Guateque
La Feria del Libro de Madrid, que acaba de clausurarse, es como un guateque. Y los guateques son como la vida. O más bien lo eran: porque supongo que he de explicar aquí, para los aficionados a la cultura medieval, que hubo un tiempo remoto en el que los bailes para adolescentes se llamaban guateques. Pues bien, en aquellas ceremonias ancestrales las chicas tapizábamos las paredes de la sala a la espera de que los chicos nos sacaran, y los chicos se reconcomían de desasosiego temiendo que, de atreverse a decir algo, la niña de sus sueños les hiciera burla. Se trataba, pues, del típico rito tribal de iniciación., De una liturgia basada en la más fundamental e irresoluble tribulación humana: la ansiedad por saberse querido, por sentirse aceptado, por rozar la certidumbre de que te aman.
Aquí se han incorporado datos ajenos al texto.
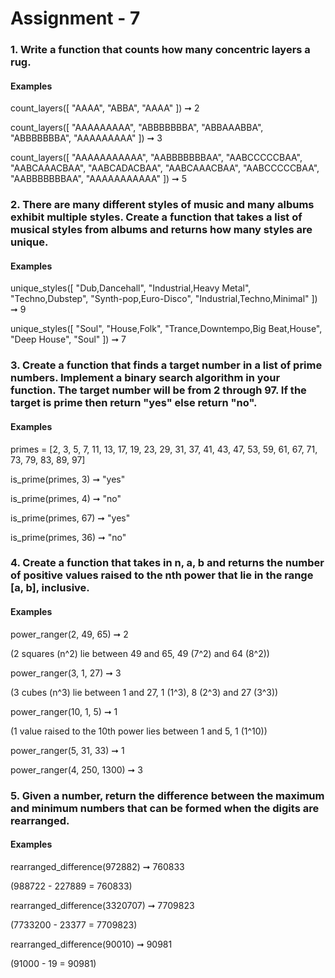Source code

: # Assignment - 7

### 1. Write a function that counts how many concentric layers a rug.

#### Examples

count_layers([
  "AAAA",
  "ABBA",
  "AAAA"
]) ➞ 2

count_layers([
  "AAAAAAAAA",
  "ABBBBBBBA",
  "ABBAAABBA",
  "ABBBBBBBA",
  "AAAAAAAAA"
]) ➞ 3

count_layers([
  "AAAAAAAAAAA",
  "AABBBBBBBAA",
  "AABCCCCCBAA",
  "AABCAAACBAA",
  "AABCADACBAA",
  "AABCAAACBAA",
  "AABCCCCCBAA",
  "AABBBBBBBAA",
  "AAAAAAAAAAA"
]) ➞ 5

### 2. There are many different styles of music and many albums exhibit multiple styles. Create a function that takes a list of musical styles from albums and returns how many styles are unique.

#### Examples

unique_styles([
  "Dub,Dancehall",
  "Industrial,Heavy Metal",
  "Techno,Dubstep",
  "Synth-pop,Euro-Disco",
  "Industrial,Techno,Minimal"
]) ➞ 9

unique_styles([
  "Soul",
  "House,Folk",
  "Trance,Downtempo,Big Beat,House",
  "Deep House",
  "Soul"
]) ➞ 7


### 3. Create a function that finds a target number in a list of prime numbers. Implement a binary search algorithm in your function. The target number will be from 2 through 97. If the target is prime then return "yes" else return "no".

#### Examples

primes = [2, 3, 5, 7, 11, 13, 17, 19, 23, 29, 31, 37, 41, 43, 47, 53, 59, 61, 67, 71, 73, 79, 83, 89, 97]


is_prime(primes, 3) ➞ "yes"

is_prime(primes, 4) ➞ "no"

is_prime(primes, 67) ➞ "yes"

is_prime(primes, 36) ➞ "no"

### 4. Create a function that takes in n, a, b and returns the number of positive values raised to the nth power that lie in the range [a, b], inclusive.

#### Examples

power_ranger(2, 49, 65) ➞ 2

(2 squares (n^2) lie between 49 and 65, 49 (7^2) and 64 (8^2))

power_ranger(3, 1, 27) ➞ 3

(3 cubes (n^3) lie between 1 and 27, 1 (1^3), 8 (2^3) and 27 (3^3))

power_ranger(10, 1, 5) ➞ 1

(1 value raised to the 10th power lies between 1 and 5, 1 (1^10))

power_ranger(5, 31, 33) ➞ 1

power_ranger(4, 250, 1300) ➞ 3

### 5. Given a number, return the difference between the maximum and minimum numbers that can be formed when the digits are rearranged.

#### Examples

rearranged_difference(972882) ➞ 760833

(988722 - 227889 = 760833)

rearranged_difference(3320707) ➞ 7709823

(7733200 - 23377 = 7709823)

rearranged_difference(90010) ➞ 90981

(91000 - 19 = 90981)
Tengo para mí que esta zozobra emocional, esta pueril elementalidad del sentimiento, está detrás de casi todas las acciones de las personas. Que se estudian oposiciones a notario, se echan opas bancarias, se hacen guerras feroces y se lanzan cohetes a Saturno por la tonta razón de que te quieran más (o tal vez para que te teman más, lo cual no es sino una perversión de la misma cosa). Pero nunca vi tan claro este funcionamiento del alma humana como lo vi en la Feria: ahí estábamos los 500 autores por metro cuadrado que hay en el país esperando amorosamente a los lectores y verificando, con agobiado cálculo, si sacaban más a bailar a los otros escrito res, o sea, si el mundo amaba más al vecino que a ti. Tan mayores todos y seguimos aún prendidos al dilema primario del "me quieren o no". Y lo mismo sucede con los demás mortales: a los escritores, marionetas metidas en nuestros teatrillos de la Feria, se nos nota más, pero el soponcio del corazón nos acomete a todos. En esta duda tonta se nos va la vida.